• _Your task_:
What is the number of lines in the listing that contain "used"? Give that number only.

• _Record set_:
- - - - - - -
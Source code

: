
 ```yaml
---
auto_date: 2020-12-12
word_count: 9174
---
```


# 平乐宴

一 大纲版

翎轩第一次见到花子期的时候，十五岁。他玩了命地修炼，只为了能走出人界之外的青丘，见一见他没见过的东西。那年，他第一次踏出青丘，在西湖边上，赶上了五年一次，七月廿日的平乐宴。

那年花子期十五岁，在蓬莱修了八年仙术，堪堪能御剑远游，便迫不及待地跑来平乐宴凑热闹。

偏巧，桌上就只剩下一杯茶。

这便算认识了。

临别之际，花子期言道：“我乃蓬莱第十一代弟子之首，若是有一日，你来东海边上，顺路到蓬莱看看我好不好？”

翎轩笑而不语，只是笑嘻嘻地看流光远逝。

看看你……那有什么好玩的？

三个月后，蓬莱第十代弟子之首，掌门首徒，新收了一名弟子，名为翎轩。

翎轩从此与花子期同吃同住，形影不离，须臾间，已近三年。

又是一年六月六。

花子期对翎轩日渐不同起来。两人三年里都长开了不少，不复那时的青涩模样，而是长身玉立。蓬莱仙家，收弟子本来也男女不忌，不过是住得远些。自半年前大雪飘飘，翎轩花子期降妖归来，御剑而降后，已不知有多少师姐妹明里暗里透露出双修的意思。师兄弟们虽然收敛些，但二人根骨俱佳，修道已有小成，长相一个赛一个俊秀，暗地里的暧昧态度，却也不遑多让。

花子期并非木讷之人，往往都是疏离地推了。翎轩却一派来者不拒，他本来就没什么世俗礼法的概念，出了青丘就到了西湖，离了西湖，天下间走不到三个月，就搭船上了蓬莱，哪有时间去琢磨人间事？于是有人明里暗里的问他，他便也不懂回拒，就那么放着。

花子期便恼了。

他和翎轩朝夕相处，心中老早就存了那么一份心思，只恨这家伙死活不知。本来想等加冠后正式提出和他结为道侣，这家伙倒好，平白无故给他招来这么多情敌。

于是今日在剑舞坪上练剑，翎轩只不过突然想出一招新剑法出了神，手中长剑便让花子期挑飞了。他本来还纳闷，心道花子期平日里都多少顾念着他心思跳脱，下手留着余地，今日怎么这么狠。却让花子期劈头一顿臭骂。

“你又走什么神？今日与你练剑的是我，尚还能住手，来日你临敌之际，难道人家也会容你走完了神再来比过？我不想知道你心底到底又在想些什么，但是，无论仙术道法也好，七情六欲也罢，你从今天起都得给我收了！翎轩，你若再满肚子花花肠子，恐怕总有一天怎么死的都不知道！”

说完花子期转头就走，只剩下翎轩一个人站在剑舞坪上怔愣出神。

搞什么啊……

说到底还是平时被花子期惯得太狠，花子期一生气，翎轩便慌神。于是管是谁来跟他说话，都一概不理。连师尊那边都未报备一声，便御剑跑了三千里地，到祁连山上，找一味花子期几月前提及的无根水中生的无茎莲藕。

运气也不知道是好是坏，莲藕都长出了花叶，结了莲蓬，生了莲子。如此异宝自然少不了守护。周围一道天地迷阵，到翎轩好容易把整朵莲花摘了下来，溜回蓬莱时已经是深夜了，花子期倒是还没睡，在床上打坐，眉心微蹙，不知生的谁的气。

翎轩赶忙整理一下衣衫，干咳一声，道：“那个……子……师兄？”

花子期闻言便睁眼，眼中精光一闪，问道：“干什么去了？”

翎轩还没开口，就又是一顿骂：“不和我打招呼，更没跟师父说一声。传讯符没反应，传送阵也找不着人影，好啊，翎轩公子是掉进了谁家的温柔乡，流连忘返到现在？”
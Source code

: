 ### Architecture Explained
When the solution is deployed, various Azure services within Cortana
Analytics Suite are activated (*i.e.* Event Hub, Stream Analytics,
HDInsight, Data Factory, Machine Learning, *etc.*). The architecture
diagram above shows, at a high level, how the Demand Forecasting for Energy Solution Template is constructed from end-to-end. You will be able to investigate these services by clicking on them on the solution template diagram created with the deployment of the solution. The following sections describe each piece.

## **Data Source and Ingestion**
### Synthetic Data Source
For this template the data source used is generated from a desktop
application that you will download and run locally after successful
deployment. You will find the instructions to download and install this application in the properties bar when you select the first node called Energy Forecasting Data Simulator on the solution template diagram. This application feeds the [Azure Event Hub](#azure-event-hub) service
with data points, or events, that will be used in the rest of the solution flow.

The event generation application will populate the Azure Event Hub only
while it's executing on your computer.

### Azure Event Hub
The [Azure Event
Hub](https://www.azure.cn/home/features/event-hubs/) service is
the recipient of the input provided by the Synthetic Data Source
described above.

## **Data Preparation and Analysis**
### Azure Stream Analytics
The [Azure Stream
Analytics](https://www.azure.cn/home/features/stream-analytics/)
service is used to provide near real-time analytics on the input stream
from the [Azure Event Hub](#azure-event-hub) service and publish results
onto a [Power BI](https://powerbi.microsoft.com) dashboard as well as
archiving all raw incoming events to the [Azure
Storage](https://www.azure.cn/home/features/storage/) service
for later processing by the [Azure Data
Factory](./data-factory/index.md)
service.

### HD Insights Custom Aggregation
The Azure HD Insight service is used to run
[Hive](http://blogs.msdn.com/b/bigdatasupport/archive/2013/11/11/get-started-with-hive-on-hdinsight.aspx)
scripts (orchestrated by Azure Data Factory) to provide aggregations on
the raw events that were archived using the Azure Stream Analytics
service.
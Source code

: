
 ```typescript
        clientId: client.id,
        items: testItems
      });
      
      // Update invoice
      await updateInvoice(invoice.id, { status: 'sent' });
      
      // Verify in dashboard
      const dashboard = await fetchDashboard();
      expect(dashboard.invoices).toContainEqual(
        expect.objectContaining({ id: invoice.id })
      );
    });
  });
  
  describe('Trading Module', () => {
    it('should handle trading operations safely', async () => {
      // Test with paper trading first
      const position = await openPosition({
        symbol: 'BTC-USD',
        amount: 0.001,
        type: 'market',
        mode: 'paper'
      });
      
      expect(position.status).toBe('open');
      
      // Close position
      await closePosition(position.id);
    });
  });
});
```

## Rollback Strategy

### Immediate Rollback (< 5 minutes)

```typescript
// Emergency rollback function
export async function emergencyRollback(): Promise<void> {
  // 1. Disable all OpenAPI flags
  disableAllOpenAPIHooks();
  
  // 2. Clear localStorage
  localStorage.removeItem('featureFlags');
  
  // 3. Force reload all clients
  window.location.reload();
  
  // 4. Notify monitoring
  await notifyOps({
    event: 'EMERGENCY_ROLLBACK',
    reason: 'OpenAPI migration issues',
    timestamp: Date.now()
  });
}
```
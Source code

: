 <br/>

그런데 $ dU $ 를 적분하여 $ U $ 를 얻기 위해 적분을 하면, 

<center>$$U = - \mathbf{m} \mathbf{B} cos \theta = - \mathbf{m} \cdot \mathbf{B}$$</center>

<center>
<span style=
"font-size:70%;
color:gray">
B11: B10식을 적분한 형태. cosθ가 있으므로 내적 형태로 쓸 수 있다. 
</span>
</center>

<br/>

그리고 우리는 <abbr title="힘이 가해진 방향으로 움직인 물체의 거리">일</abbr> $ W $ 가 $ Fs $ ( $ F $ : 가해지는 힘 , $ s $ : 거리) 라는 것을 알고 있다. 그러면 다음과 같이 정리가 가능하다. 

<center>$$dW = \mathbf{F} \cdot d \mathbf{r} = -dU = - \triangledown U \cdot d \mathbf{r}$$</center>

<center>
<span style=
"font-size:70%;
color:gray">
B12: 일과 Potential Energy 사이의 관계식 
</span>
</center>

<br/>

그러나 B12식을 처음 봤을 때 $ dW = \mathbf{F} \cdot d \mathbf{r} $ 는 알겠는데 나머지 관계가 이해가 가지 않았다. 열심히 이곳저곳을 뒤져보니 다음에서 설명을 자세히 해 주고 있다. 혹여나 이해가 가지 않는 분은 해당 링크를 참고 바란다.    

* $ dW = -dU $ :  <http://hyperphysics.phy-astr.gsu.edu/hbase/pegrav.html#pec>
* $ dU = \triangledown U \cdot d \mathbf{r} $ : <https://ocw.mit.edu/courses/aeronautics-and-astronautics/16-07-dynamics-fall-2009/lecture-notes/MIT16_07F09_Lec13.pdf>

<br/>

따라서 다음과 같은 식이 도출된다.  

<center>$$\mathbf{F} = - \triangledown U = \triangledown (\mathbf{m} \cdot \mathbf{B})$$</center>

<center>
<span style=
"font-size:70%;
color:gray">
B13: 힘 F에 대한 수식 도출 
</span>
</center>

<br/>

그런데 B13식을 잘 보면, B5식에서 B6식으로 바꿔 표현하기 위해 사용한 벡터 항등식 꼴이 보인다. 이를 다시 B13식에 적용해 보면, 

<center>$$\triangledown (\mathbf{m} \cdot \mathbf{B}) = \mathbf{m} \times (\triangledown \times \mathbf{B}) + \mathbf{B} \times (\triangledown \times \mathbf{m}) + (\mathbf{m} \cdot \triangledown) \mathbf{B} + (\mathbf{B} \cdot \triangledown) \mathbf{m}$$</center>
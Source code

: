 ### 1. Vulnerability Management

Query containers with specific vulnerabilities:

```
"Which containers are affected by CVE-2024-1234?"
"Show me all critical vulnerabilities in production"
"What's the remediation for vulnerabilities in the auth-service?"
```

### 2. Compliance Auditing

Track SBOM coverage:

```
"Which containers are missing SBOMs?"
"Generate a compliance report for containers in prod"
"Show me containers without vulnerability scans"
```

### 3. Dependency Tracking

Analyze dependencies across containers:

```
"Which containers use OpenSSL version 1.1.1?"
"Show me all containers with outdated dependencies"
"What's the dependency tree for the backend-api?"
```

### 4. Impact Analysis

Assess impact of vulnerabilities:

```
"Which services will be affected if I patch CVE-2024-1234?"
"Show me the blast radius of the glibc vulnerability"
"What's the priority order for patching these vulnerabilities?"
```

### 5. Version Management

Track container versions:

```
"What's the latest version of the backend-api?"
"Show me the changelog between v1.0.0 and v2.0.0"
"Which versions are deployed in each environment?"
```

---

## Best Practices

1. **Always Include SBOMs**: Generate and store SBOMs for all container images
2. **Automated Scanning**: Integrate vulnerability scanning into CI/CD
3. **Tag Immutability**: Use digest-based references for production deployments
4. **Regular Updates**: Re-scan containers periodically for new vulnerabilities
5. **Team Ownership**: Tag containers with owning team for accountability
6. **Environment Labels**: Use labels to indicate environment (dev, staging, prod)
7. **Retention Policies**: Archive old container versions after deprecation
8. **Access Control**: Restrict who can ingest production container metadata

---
- - - - - - -
• _Completed task_:
4